AT&T said its fourth-quarter profit was $3.1 billion, or 51 cents per share, compared with $1.9 billion, or 50 cents a share, a year earlier. Most of the year-ago quarter excludes earnings from BellSouth, which AT&T bought at the end of 2006.
Before merger-related costs and other special items, AT&T’s profit rose to 71 cents a share from 61 cents a year ago, matching Wall Street expectations.

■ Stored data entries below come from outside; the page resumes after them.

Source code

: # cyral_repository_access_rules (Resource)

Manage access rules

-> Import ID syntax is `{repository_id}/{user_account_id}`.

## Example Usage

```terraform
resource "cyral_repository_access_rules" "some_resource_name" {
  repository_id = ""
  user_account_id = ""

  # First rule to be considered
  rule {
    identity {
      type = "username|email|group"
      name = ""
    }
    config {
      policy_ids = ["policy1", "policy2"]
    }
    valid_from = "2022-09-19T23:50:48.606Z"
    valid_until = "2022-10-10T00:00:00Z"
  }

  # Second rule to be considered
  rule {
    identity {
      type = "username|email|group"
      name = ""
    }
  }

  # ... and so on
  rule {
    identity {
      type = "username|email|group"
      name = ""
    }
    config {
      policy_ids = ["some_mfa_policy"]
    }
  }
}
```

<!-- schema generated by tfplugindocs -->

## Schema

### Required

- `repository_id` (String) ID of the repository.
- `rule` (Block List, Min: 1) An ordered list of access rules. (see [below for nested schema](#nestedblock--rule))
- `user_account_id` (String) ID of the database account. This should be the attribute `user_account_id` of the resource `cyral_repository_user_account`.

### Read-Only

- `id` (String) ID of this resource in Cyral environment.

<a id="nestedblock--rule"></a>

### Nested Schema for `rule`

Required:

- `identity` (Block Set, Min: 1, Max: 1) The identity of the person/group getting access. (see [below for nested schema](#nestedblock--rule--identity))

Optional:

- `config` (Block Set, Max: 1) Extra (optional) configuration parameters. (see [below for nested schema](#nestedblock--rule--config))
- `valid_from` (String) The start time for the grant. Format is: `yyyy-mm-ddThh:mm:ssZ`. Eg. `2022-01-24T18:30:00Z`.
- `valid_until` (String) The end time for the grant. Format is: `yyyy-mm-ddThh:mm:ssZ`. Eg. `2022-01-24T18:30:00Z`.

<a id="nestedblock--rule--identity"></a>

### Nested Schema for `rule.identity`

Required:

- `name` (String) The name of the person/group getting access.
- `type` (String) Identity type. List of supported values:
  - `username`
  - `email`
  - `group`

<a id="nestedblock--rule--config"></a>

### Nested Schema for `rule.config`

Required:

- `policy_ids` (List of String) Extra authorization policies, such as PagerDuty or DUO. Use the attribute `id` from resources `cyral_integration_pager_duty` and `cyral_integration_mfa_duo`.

AT&T said quarterly revenue grew 2.9 percent to $30.3 billion assuming it owned BellSouth for both full quarters. Analysts were expecting revenue of $30.5 billion, according to Reuters Estimates.
Lindner said AT&T ended 2007 with about 2 million subscribers using iPhone. Apple, which also sells the phone overseas through other service providers overseas, had said it had sold about 4 million by January 15.
Since analysts estimate that overseas carriers had sold only about 350,000 iPhones, this may mean the remaining phones are either being held as inventory by operators such as AT&T or have been bought in the United States for use in Europe.
So far in the first quarter, Lindner said broadband was somewhat improved since the fourth quarter and that access lines were at the same level if not better.
The company said it had approved a buyback of 400 million shares, or 6.6 percent of its shares outstanding, and expects to complete the transactions by the end of 2009.
AT&T said it maintained double-digit growth in revenue and subscribers for its broadband Internet service and saw subscribers to its U-verse video service rise to 231,000 by the end of the quarter from 126,000 the previous quarter.
Stephenson said AT&T was on track to reach more than 1 million U-verse subscribers by the end of 2008.
U-verse is a video and broadband service AT&T is building to compete with cable rivals such as Comcast Corp.
King said AT&T’s addition of 12,000 U-verse customers a week in December was better than its goal of 10,000.